Menyadari apa yang sedang terjadi, pipiku langsung memerah dan aku berusaha untuk mengembalikan keseimbangan ku dan berdiri.
"Apa kau baik - baik saja, Valerie?" Tanya Darius.
"Terima kasih, Darius."
"Sama - sama." Katanya sebelum menatap tajam ke arah Clara dan Maria.
Aku tahu bahwa yang mengandungku tadi adalah salah satu dari mereka, tapi dalam situasi seperti ini, lebih baik aku diam dulu. Aku tidak ingin merusak pesta ulang tahun Evelyn, lagipula, terlalu banyak mata di sini.
Kue yang tadi di lantai sudah jatuh dan hal itu membuatku merasa malu.
"Valerie, apa kau baik - baik saja?" Evelyn bertanya.
"Aku tidak apa - apa, hanya terpeleset sedikit tadi." Kataku.
"Kuemu jatuh, aku akan potongkan lagi." Kata Evelyn sebelum memberiku piring dengan kue yang baru sementara staf restoran membersihkan kue yang ada di lantai.
"Kau benar - benar tidak apa - apa?" Darius bertanya kepadaku.
"Benar, lagipula, karma akan datang sendiri nanti." Aku menyuap kue sambil menatap tajam ke arah Maria dan Clara. Kedua wanita ini tidak lagi berani menatapku.
Memang kata orang - orang, tatapanku tajam. Sehingga tidak ada seorangpun yang bisa menatapku terlalu lama apalagi ketika aku sedang marah.
Beberapa saat kemudian, acara ulang tahun pun berakhir. Aku sudah dijemput oleh Pak Asep dan berpamitan dengan Evelyn.
Tapi, sebelum aku masuk ke dalam mobil, aku mengobrol sebentar dengannya.
"Valerie, maaf ya soal kejadian tadi." Evelyn terlihat cukup menyesal. Sepertinya ia tahu bahwa itu adalah kerjaan kedua temannya.
"Tidak apa - apa, anggap tadi itu tidak pernah terjadi. Lagipula aku yakin mereka tidak akan berani seperti itu lagi terhadapku."
"Aku akan bicara pada mereka nanti. Bagaimanapun juga, kau sahabatku yang terdekat. Aku tidak suka kau diperlakukan seperti itu bahkan oleh teman dekatku yang lain." Katanya sambil mengambil nafas panjang.
"Sebagai permintaan maaf, aku akan memberitahumu sesuatu." Katanya sambil tersenyum.
"Aku tahu kau tertarik pada sepupuku, Darius. Kebetulan, dia akan tinggal di rumahku selama enam bulan."
"Lalu?" Tanyaku.
"Aku akan sering mengundangmu ke rumahku selama enam bulan ini. Oh ya, orang tuaku juga menyuruhku untuk membawanya jalan - jalan keliling Jakarta. Nanti kalau kami akan pergi, aku juga akan mengajakmu."

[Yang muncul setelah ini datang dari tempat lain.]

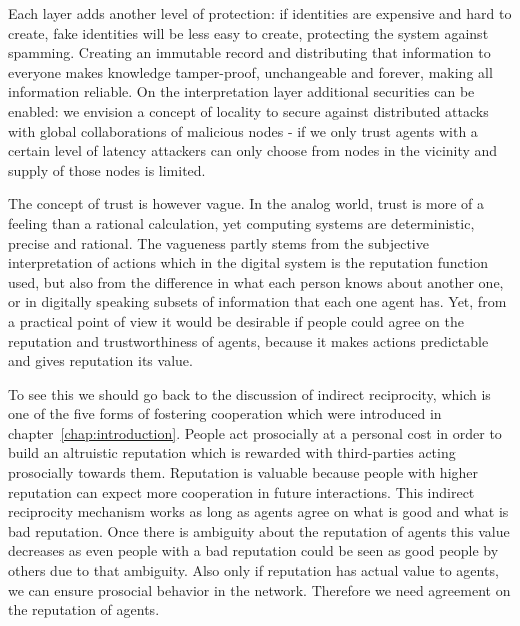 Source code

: 
Each layer adds another level of protection: if identities are expensive and hard to create, fake 
identities will be less easy to create, protecting the system against spamming. Creating an immutable
record and distributing that information to everyone makes knowledge tamper-proof, unchangeable and 
forever, making all information reliable. On the interpretation layer additional securities can be 
enabled: we envision a concept of locality to secure against distributed attacks with global 
collaborations of malicious nodes - if we only trust agents with a certain level of latency 
attackers can only choose from nodes in the vicinity and supply of those nodes is limited. 

The concept of trust is however vague. In the analog world, trust is more of a feeling than a 
rational calculation, yet computing systems are deterministic, precise and rational. The vagueness 
partly stems from the subjective interpretation of actions which in the digital system is the 
reputation function used, but also from the difference in what each person knows about another one,
or in digitally speaking subsets of information that each one agent has. 
Yet, from a practical point of view it would be desirable if people could agree on the reputation 
and trustworthiness of agents, because it makes actions predictable and gives reputation its value. 

To see this we should go back to the discussion of indirect reciprocity, which is one of the five
forms of fostering cooperation which were introduced in chapter~\ref{chap:introduction}. People act
prosocially at a personal cost in order to build an altruistic reputation which is rewarded with 
third-parties acting prosocially towards them. Reputation is valuable because people with higher 
reputation can expect more cooperation in future interactions. This indirect reciprocity mechanism 
works as long as agents agree on what is good and what is bad reputation. Once there is ambiguity 
about the reputation of agents this value decreases as even people with a bad reputation could be 
seen as good people by others due to that ambiguity. Also only if reputation has actual value to 
agents, we can ensure prosocial behavior in the network. Therefore we need agreement on the 
reputation of agents.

Mendengar hal itu, entah kenapa aku merasa bersemangat. Aku tersenyum kepadanya dan mengangguk.
"Baiklah, aku suka itu."
Dalam perjalanan pulang, aku mendapatkan pesan baru di WA dan ternyata itu adalah pesan dari Darius.

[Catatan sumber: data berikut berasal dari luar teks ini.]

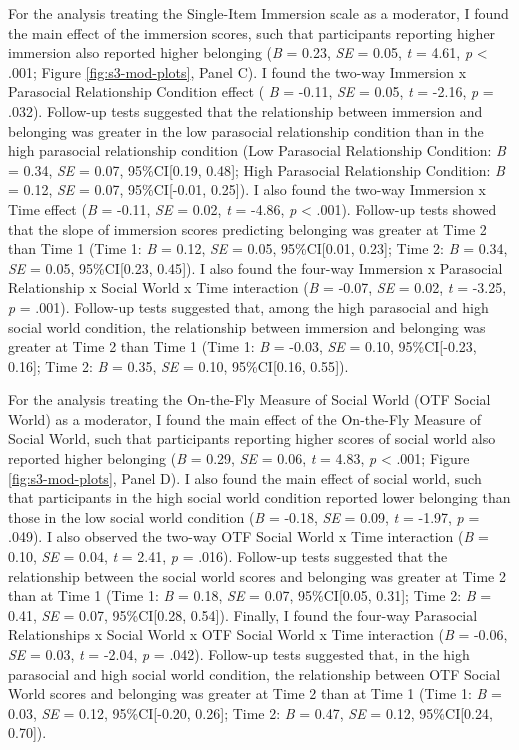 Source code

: \documentclass[
]{udthesis}
\begin{document}
For the analysis treating the Single-Item Immersion scale as a
moderator, I found the main effect of the immersion scores, such that
participants reporting higher immersion also reported higher belonging
(\emph{B} = 0.23, \emph{SE} = 0.05, \emph{t} = 4.61, \emph{p} \textless{} .001; Figure
\ref{fig:s3-mod-plots}, Panel C). I found the two-way Immersion x
Parasocial Relationship Condition effect (
\emph{B} = -0.11, \emph{SE} = 0.05, \emph{t} = -2.16, \emph{p} = .032).
Follow-up tests suggested that the relationship between immersion and belonging was
greater in the low parasocial relationship condition than in the high parasocial relationship condition
(Low Parasocial Relationship Condition: \emph{B} = 0.34, \emph{SE} = 0.07, 95\%CI{[}0.19, 0.48{]}; High Parasocial Relationship Condition: \emph{B} = 0.12, \emph{SE} = 0.07, 95\%CI{[}-0.01, 0.25{]}).
I also found the two-way Immersion x Time
effect
(\emph{B} = -0.11, \emph{SE} = 0.02, \emph{t} = -4.86, \emph{p} \textless{} .001).
Follow-up tests showed that the slope of immersion scores predicting
belonging was greater at Time 2 than Time 1 (Time 1:
\emph{B} = 0.12, \emph{SE} = 0.05, 95\%CI{[}0.01, 0.23{]}; Time 2: \emph{B} = 0.34, \emph{SE} = 0.05, 95\%CI{[}0.23, 0.45{]}). I also found
the four-way Immersion x Parasocial Relationship x Social World x Time
interaction
(\emph{B} = -0.07, \emph{SE} = 0.02, \emph{t} = -3.25, \emph{p} = .001).
Follow-up tests suggested that, among the high parasocial and high
social world condition, the relationship between immersion and belonging
was greater at Time 2 than Time 1 (Time 1:
\emph{B} = -0.03, \emph{SE} = 0.10, 95\%CI{[}-0.23, 0.16{]};
Time 2:
\emph{B} = 0.35, \emph{SE} = 0.10, 95\%CI{[}0.16, 0.55{]}).

For the analysis treating the On-the-Fly Measure of Social World (OTF
Social World) as a moderator, I found the main effect of the On-the-Fly
Measure of Social World, such that participants reporting higher scores
of social world also reported higher belonging
(\emph{B} = 0.29, \emph{SE} = 0.06, \emph{t} = 4.83, \emph{p} \textless{} .001; Figure
\ref{fig:s3-mod-plots}, Panel D). I also
found the main effect of social world, such that participants in the
high social world condition reported lower belonging than those in the
low social world condition
(\emph{B} = -0.18, \emph{SE} = 0.09, \emph{t} = -1.97, \emph{p} = .049). I also
observed the two-way OTF Social World x Time interaction
(\emph{B} = 0.10, \emph{SE} = 0.04, \emph{t} = 2.41, \emph{p} = .016). Follow-up tests
suggested that the relationship between the social world scores and
belonging was greater at Time 2 than at Time 1 (Time 1:
\emph{B} = 0.18, \emph{SE} = 0.07, 95\%CI{[}0.05, 0.31{]}; Time 2: \emph{B} = 0.41, \emph{SE} = 0.07, 95\%CI{[}0.28, 0.54{]}).
Finally, I found the four-way Parasocial Relationships x Social World x
OTF Social World x Time interaction
(\emph{B} = -0.06, \emph{SE} = 0.03, \emph{t} = -2.04, \emph{p} = .042).
Follow-up tests suggested that, in the high parasocial and high social
world condition, the relationship between OTF Social World scores and
belonging was greater at Time 2 than at Time 1 (Time 1:
\emph{B} = 0.03, \emph{SE} = 0.12, 95\%CI{[}-0.20, 0.26{]};
Time 2:
\emph{B} = 0.47, \emph{SE} = 0.12, 95\%CI{[}0.24, 0.70{]}).
\end{document}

"Hai, aku Darius, sepupunya Evelyn. Tadi aku meminta nomormu darinya. Kuharap aku tidak mengganggumu." Itu adalah pesan pertama yang ia kirimkan.
"Tidak apa - apa, aku tidak terganggu, kok." Balasku. Dari situ, kita berdua banyak berbincang - bincang hingga aku akhirnya sampai rumah dan melakukan rutinitasku sebelum tidur seperti biasa.
Bedanya kali ini, aku tertidur dengan senyuman yang lebar di wajahku.
Keesokan harinya, ketika aku berangkat ke kampus, aku tiba lebih awal dan melihat bahwa Glenn belum sampai.
Aku langsung membuka HP ku dan melihat pesan selamat pagi dari Darius. Rasanya senang sekali. Aku membalas pesannya dan kami chatting selama beberapa saat sebelum aku mendengar suara Glenn.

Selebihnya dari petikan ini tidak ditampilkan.